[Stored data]
************
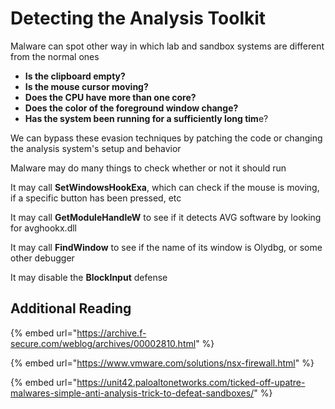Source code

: # Detecting the Analysis Toolkit

Malware can spot other way in which lab and sandbox systems are different from the normal ones

* **Is the clipboard empty?**
* **Is the mouse cursor moving?**
* **Does the CPU have more than one core?**
* **Does the color of the foreground window change?**
* **Has the system been running for a sufficiently long tim**e?

We can bypass these evasion techniques by patching the code or changing the analysis system's setup and behavior

Malware may do many things to check whether or not it should run

It may call **SetWindowsHookExa**, which can check if the mouse is moving, if a specific button has been pressed, etc

It may call **GetModuleHandleW** to see if it detects AVG software by looking for avghookx.dll

It may call **FindWindow** to see if the name of its window is Olydbg, or some other debugger

It may disable the **BlockInput** defense



## Additional Reading

{% embed url="https://archive.f-secure.com/weblog/archives/00002810.html" %}

{% embed url="https://www.vmware.com/solutions/nsx-firewall.html" %}

{% embed url="https://unit42.paloaltonetworks.com/ticked-off-upatre-malwares-simple-anti-analysis-trick-to-defeat-sandboxes/" %}
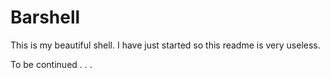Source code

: # Barshell

This is my beautiful shell. I have just started so this readme is very useless.

To be continued . . .
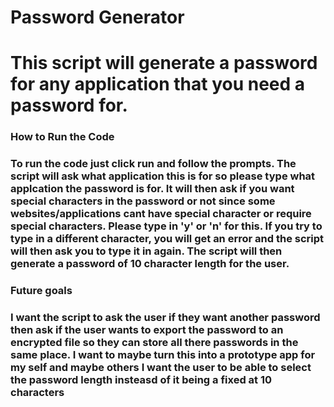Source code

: <h1>Password Generator<h1>
This script will generate a password for any application that you need a password for.

<h3>How to Run the Code<h3>
To run the code just click run and follow the prompts.
The script will ask what application this is for so please type what applcation the password is for.
It will then ask if you want special characters in the password or not since some websites/applications cant have special character or require special characters. Please type in 'y' or 'n' for this. If you try to type in a different character, you will get an error and the script will then ask you to type it in again.
The script will then generate a password of 10 character length for the user.


<h3>Future goals<h3>
I want the script to ask the user if they want another password
then ask if the user wants to export the password to an encrypted file so they can store all there passwords in the same place.
I want to maybe turn this into a prototype app for my self and maybe others
I want the user to be able to select the password length insteasd of it being a fixed at 10 characters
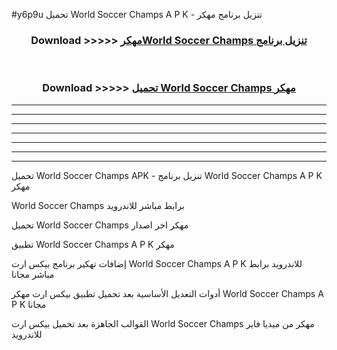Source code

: #y6p9u تحميل World Soccer Champs  A P K - تنزيل برنامج مهكر



<div align="center">
<h3>Download >>>>> <a href="https://runaway1.web.app/?sq=World Soccer Champs ">مهكرWorld Soccer Champs  تنزيل برنامج</a></h3><br>

<h3>Download >>>>> <a href="https://runaway1.web.app/?sq=World Soccer Champs ">تحميل World Soccer Champs  مهكر</a></h3>
</div>


----------------------------------------------------------

----------------------------------------------------------

----------------------------------------------------------

----------------------------------------------------------

----------------------------------------------------------

----------------------------------------------------------

----------------------------------------------------------

تحميل World Soccer Champs  APK - تنزيل برنامج World Soccer Champs  A P K مهكر

World Soccer Champs  برابط مباشر للاندرويد

تحميل World Soccer Champs  مهكر اخر اصدار

تطبيق World Soccer Champs  A P K مهكر

إضافات تهكير برنامج بيكس ارت World Soccer Champs  A P K للاندرويد برابط مباشر مجانا

أدوات التعديل الأساسية بعد تحميل تطبيق بيكس ارت مهكر World Soccer Champs  A P K مجانا

القوالب الجاهزة بعد تحميل بيكس ارت World Soccer Champs  مهكر من ميديا فاير للاندرويد


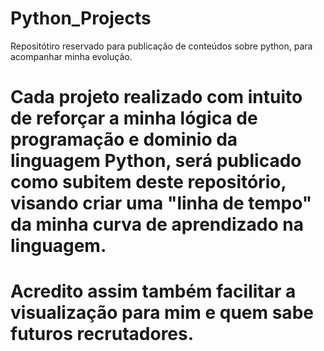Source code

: # Python_Projects
Repositótiro reservado para publicação de conteúdos sobre python, para acompanhar minha evolução.
# Cada projeto realizado com intuito de reforçar a minha lógica de programação e dominio da linguagem Python, será publicado como subitem deste repositório, visando criar uma "linha de tempo" da minha curva de aprendizado na linguagem. 
# Acredito assim também facilitar a visualização para mim e quem sabe futuros recrutadores.
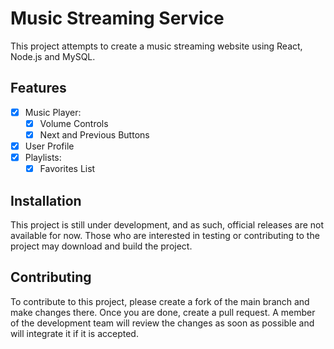 # Music Streaming Service

This project attempts to create a music streaming website using React, Node.js and MySQL.

## Features

- [x] Music Player:
  - [x] Volume Controls
  - [x] Next and Previous Buttons
- [x] User Profile
- [x] Playlists:
  - [x] Favorites List

## Installation

This project is still under development, and as such, official releases are not available for now. Those who are interested in testing or contributing to the project may download and build the project.

## Contributing

To contribute to this project, please create a fork of the main branch and make changes there. Once you are done, create a pull request. A member of the development team will review the changes as soon as possible and will integrate it if it is accepted.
************
▶ What is being asked
Repeat only what runs from the line holding "## Contributing" to the end of the data, keeping every line exactly as written, first and last included.

▶ Answer to this problem
## Contributing

To contribute to this project, please create a fork of the main branch and make changes there. Once you are done, create a pull request. A member of the development team will review the changes as soon as possible and will integrate it if it is accepted.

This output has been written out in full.